In some ways, my story is quite common: 30 million Americans will be affected by an eating disorder in their lifetime. But in other ways, it’s startlingly unique: 80% of people struggling with an eating disorder never get treatment, and of those who do, very few get effective care that leads to recovery. The reasons for this are multifold. Many people fall through the cracks of treatment due to pervasive stigma and stereotypes about who gets eating disorders (hint: it’s not just thin, affluent white girls). Traditional treatment requires a young person to uproot their life and go to a physical location, which isn’t geographically or logistically feasible for many families, and the costs are prohibitive. What’s more, these treatment centers don’t always use evidence-based treatment. Patients leave only to come back.

This is a grave problem. Someone dies every 52 minutes as the result of an eating disorder, and the crisis is only becoming more acute. There’s been a 70% surge in reported eating disorders since the start of the pandemic, and they’re hitting kids younger and younger.

FBT helped me reach two life-changing things: long-term recovery and a life mission of making eating disorder treatment accessible to everyone who needs it. At 15, once I reached recovery, I started Project HEAL, which is now the largest grassroots eating disorder nonprofit. But after a decade, I realized that plugging holes in a broken system wasn’t going to help the millions struggling. Rather than working within the constraints of the current eating disorder treatment landscape, I decided to build the treatment that patients and families desperately needed but didn't yet exist.

To take on this ambitious goal, I joined forces with Dr. Erin Parks of the UC San Diego Eating Disorders Center, who had over a decade of clinical and academic expertise. She had also been trying to plug holes in the system using the FBT model, but knew that she needed to think bigger to get help to everyone who needed it. Together, we designed Equip to be what status quo treatment was not: accessible and effective.

To tackle that first element, we made Equip fully virtual, which research shows is as effective as in-person care. We also prioritized insurance coverage, partnering with more than 13 major commercial plans and Medicaid so that money wouldn’t keep families from care. Our price point is also a fraction of the cost of residential treatment.

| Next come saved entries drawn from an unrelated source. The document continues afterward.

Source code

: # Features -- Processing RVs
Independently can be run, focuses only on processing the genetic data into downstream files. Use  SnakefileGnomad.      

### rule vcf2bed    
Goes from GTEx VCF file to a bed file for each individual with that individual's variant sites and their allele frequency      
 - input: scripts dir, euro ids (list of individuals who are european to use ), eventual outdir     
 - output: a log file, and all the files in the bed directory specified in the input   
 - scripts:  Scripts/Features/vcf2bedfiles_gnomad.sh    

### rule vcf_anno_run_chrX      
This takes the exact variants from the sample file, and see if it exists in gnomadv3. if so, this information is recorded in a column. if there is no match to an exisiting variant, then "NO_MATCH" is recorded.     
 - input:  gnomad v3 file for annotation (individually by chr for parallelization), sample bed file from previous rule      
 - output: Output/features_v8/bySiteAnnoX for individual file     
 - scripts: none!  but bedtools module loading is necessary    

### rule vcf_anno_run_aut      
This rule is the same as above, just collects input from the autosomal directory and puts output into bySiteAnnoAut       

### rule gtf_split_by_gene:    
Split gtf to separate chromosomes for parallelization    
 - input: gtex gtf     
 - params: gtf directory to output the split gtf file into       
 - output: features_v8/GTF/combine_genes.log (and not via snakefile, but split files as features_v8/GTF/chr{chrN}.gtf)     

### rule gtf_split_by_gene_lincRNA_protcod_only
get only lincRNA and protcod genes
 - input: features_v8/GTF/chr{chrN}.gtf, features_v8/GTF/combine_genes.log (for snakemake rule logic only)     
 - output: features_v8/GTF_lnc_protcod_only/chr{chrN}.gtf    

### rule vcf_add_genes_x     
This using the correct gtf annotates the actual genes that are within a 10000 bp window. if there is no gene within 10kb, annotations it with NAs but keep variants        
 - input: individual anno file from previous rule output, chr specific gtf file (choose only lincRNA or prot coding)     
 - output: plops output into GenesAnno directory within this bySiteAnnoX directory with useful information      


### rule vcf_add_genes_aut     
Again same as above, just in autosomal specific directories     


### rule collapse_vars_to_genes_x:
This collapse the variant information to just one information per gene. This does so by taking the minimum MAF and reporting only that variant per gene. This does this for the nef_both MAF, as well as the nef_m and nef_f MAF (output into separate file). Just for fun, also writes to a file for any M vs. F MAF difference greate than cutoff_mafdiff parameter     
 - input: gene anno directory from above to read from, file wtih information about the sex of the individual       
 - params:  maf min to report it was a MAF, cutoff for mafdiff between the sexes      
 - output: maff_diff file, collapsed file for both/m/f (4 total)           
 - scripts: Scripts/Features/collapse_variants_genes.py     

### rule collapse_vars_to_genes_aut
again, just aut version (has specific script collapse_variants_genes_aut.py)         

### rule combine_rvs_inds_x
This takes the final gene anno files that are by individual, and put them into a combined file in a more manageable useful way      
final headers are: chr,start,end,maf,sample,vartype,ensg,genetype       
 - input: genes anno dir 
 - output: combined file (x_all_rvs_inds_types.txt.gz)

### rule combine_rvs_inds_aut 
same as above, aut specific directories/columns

As for that second element, we built upon FBT, pairing each family with a dedicated five-person provider team that provides the comprehensive, encompassing support they need. That team includes a therapist, dietitian, and medical provider, as well as peer and family mentors – people who’ve been through treatment and made it to the other side. We built a robust and independent research team to constantly evaluate and improve upon our approach, and it’s working: A full 92% of our patients are getting better.

Equip didn’t exist when I needed help, but I was lucky and privileged enough to have a family who could clear the hurdles to effective treatment. Their efforts made my life today possible. But many don’t have that luck and privilege, and so every day at Equip we work to tear down more hurdles. And once they’re all clear, and everyone has access to the treatment they need, the possibilities for each of those lives will be endless.

Kristina Saffran is the co-founder and CEO of Equip and co-founder and board member of Project HEAL.